San Diego will use a $3.4 million federal grant to eliminate lead-based paint from older homes, city officials announced Thursday.
Peeling paint containing lead can be picked at and sometimes eaten by small children.
“Childhood lead poisoning is the number one preventable health problem facing children today,” said Mario Sierra, director of the Environmental Services Department, which administers the city’s Lead Safety & Healthy Homes Program.
“I urge residents to understand the danger of lead exposure to our children and help eliminate lead poisoning in San Diego,” he said.
San Diego has an estimated 310,000 homes built before 1978, the year lead-based paint was banned for residential use throughout the country.

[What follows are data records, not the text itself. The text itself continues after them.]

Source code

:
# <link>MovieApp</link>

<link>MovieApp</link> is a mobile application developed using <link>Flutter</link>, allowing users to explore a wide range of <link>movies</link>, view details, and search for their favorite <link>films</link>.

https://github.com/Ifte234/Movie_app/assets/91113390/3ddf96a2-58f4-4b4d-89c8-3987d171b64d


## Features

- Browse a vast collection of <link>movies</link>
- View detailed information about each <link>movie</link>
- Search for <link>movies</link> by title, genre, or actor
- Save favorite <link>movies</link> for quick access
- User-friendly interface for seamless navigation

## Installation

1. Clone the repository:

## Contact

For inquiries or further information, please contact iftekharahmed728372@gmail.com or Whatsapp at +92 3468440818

Children under 6 are at higher risk because their bodies absorb more lead and their hand-to-mouth activities increase exposure, according to health experts.
Even small amounts of lead can have severe effects on a child’s nervous system and can also cause brain damage, learning disabilities, hearing loss, and reduced muscle and bone growth.
Programs run by the city and area nonprofits over the past dozen years have removed lead-based paint from around 3,000 homes in San Diego.
The money from the U.S. Department of Housing and Urban Development will help pay for another 150 residences.
The city will make grants available ranging from $4,500 to $10,000 per unit for owner-occupied residences and rental housing.
Eligibility for the program is based on family size and income. The program targets homes in which children under the age of 6 reside or frequently visit, according to the mayor’s office.